┌──

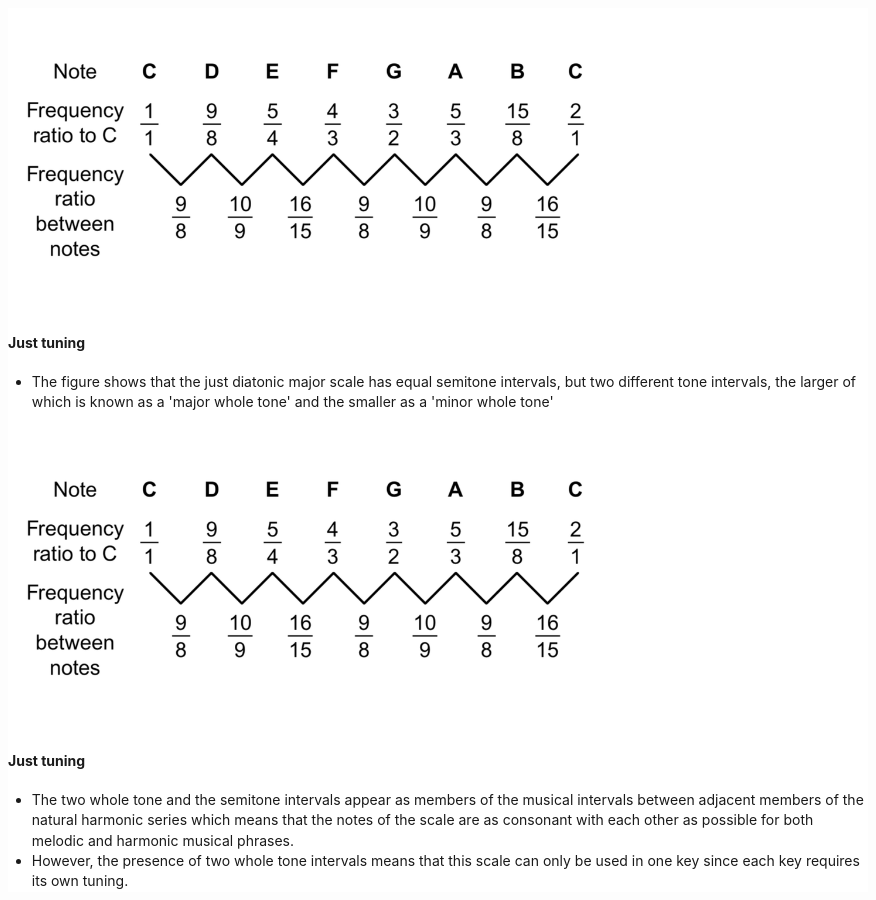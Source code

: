 <img src='../images/pitch2/img 19.png' width='600px' height='300px'></img>



#### Just tuning

- The figure shows that the just diatonic major scale has equal semitone intervals, but two different tone intervals, the larger of which is known as a 'major whole tone' and the smaller as a 'minor whole tone'

<img src='../images/pitch2/img 19.png' width='600px' height='300px'></img>



#### Just tuning
- The two whole tone and the semitone intervals appear as members of the musical intervals between adjacent members of the natural harmonic series which means that the notes of the scale are as consonant with each other as possible for both melodic and harmonic musical phrases. 
- However, the presence of two whole tone intervals means that this scale can only be used in one key since each key requires its own tuning.


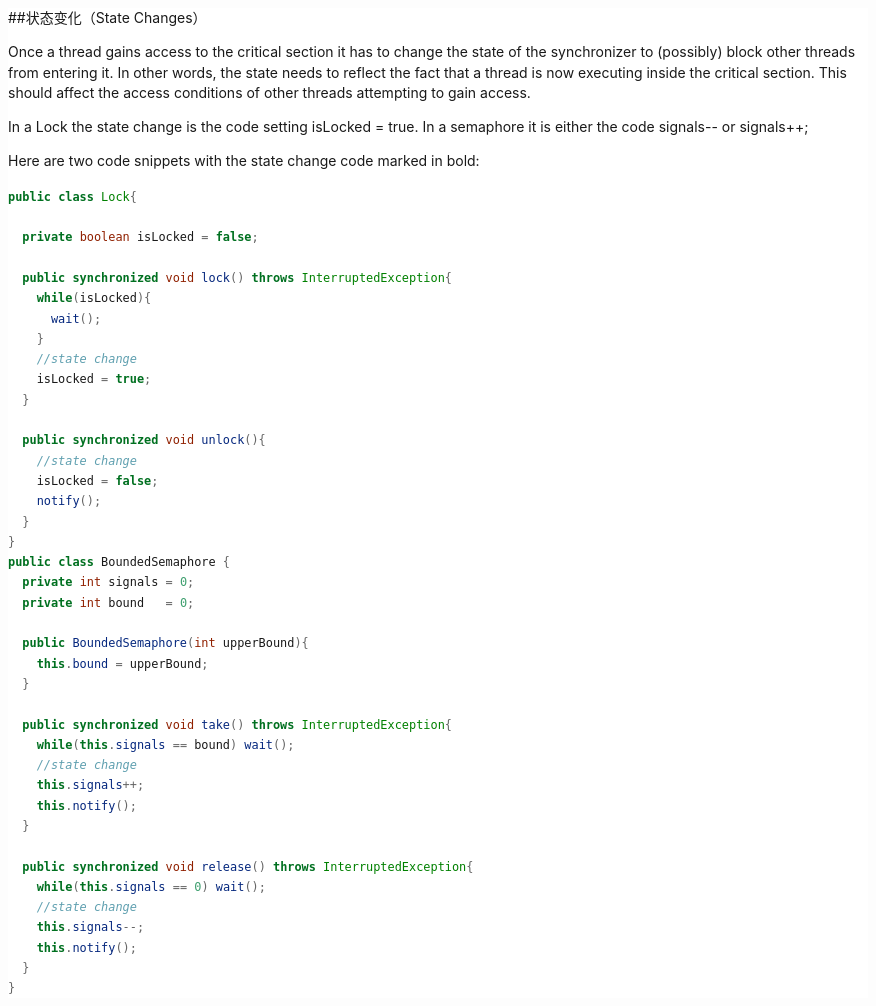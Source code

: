 ##状态变化（State Changes）

Once a thread gains access to the critical section it has to change the state of the synchronizer to (possibly) block other threads from entering it. In other words, the state needs to reflect the fact that a thread is now executing inside the critical section. This should affect the access conditions of other threads attempting to gain access.

In a Lock the state change is the code setting isLocked = true. In a semaphore it is either the code signals-- or signals++;

Here are two code snippets with the state change code marked in bold:

```Java
public class Lock{

  private boolean isLocked = false;

  public synchronized void lock() throws InterruptedException{
    while(isLocked){
      wait();
    }
    //state change
    isLocked = true;
  }

  public synchronized void unlock(){
    //state change
    isLocked = false;
    notify();
  }
}
public class BoundedSemaphore {
  private int signals = 0;
  private int bound   = 0;

  public BoundedSemaphore(int upperBound){
    this.bound = upperBound;
  }

  public synchronized void take() throws InterruptedException{
    while(this.signals == bound) wait();
    //state change
    this.signals++;
    this.notify();
  }

  public synchronized void release() throws InterruptedException{
    while(this.signals == 0) wait();
    //state change
    this.signals--;
    this.notify();
  }
}
```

└──

Exercise aim> What is needed is the number of lines in the records that contain the string "public", stated with nothing else.

Output for this exercise> 7